▼

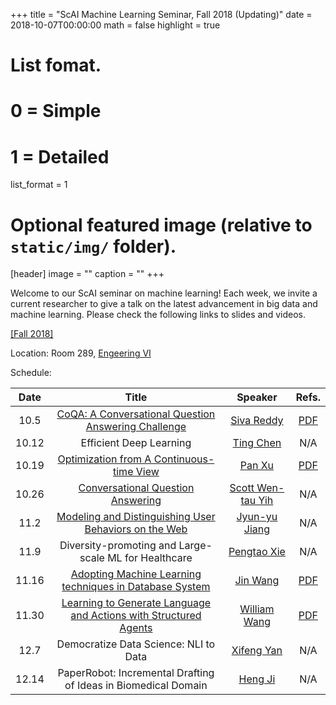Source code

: +++
title = "ScAI Machine Learning Seminar, Fall 2018 (Updating)"
date = 2018-10-07T00:00:00
math = false
highlight = true

# List fomat.
#   0 = Simple
#   1 = Detailed
list_format = 1

# Optional featured image (relative to `static/img/` folder).
[header]
image = ""
caption = ""
+++

Welcome to our ScAI seminar on machine learning! Each week, we invite a current researcher to give a talk on the latest advancement in big data and machine learning. Please check the following links to slides and videos.

[\[Fall 2018\]](https://scai.cs.ucla.edu/?page_id=373)

Location: Room 289, [Engeering VI](https://goo.gl/maps/UajRgvm2TRR2)

Schedule:

|  Date |                        Title                        |               Speaker              |  Refs. |
|:-----:|:---------------------------------------------------:|:----------------------------------:|:----------:|
| 10.5 | [CoQA: A Conversational Question Answering Challenge](https://drive.google.com/file/d/1UJj8L2WMNIRMXiTwcy4YH-Q9IihQTxVP/view) | [Siva Reddy](http://sivareddy.in/) |  [PDF](https://arxiv.org/abs/1808.07042)        |
| 10.12 |               Efficient Deep Learning               |[Ting Chen](http://web.cs.ucla.edu/~tingchen/)|     N/A  |
| 10.19 |       [Optimization from A Continuous-time View](https://drive.google.com/file/d/1Rkpt9OXhCjmd8y2oZWnaVRiJl0mN7L2y/view)               |[Pan Xu](http://web.cs.ucla.edu/~panxu/)|   [PDF](http://proceedings.mlr.press/v80/xu18g/xu18g.pdf)  |
| 10.26 |      [Conversational Question Answering](https://drive.google.com/file/d/1C6O7Ic2lXqLVT2hARlqkBbASmTqwGiaR/view)               |[Scott Wen-tau Yih](http://scottyih.org/)|   N/A |
| 11.2 |       [Modeling and Distinguishing User Behaviors on the Web](https://drive.google.com/file/d/1mFS4aEMcjgKvT8mPIC5wyRQZYvZYmIiv/view)              |[Jyun-yu Jiang](https://jyunyu.csie.org/)  | N/A |
| 11.9 | Diversity-promoting and Large-scale ML for Healthcare | [Pengtao Xie](http://www.cs.cmu.edu/~pengtaox/) | N/A|
| 11.16 | [Adopting Machine Learning techniques in Database System](https://drive.google.com/file/d/1ACaMp_Mg0U3TdaDDEQUIDJFm1o2MqdkM/view) | [Jin Wang](http://yellowstone.cs.ucla.edu/~jinwang/) | [PDF](https://dl.acm.org/citation.cfm?id=3196909) |
| 11.30 | [Learning to Generate Language and Actions with Structured Agents](https://drive.google.com/file/d/1i83zz6GiQYpqeVp-Kdto5LPzu2gBEz_u/view) | [William Wang](https://www.cs.ucsb.edu/~william/) | [PDF](https://arxiv.org/abs/1711.11135) |
| 12.7  | Democratize Data Science: NLI to Data | [Xifeng Yan](http://www.cs.ucsb.edu/~xyan/) | N/A|
| 12.14 | PaperRobot: Incremental Drafting of Ideas in Biomedical Domain | [Heng Ji](http://nlp.cs.rpi.edu/hengji.html) | N/A |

▲

Task ▸ In the listing above, each line with the word "image" is to be copied out.

Answer space ▸
# Optional featured image (relative to `static/img/` folder).
image = ""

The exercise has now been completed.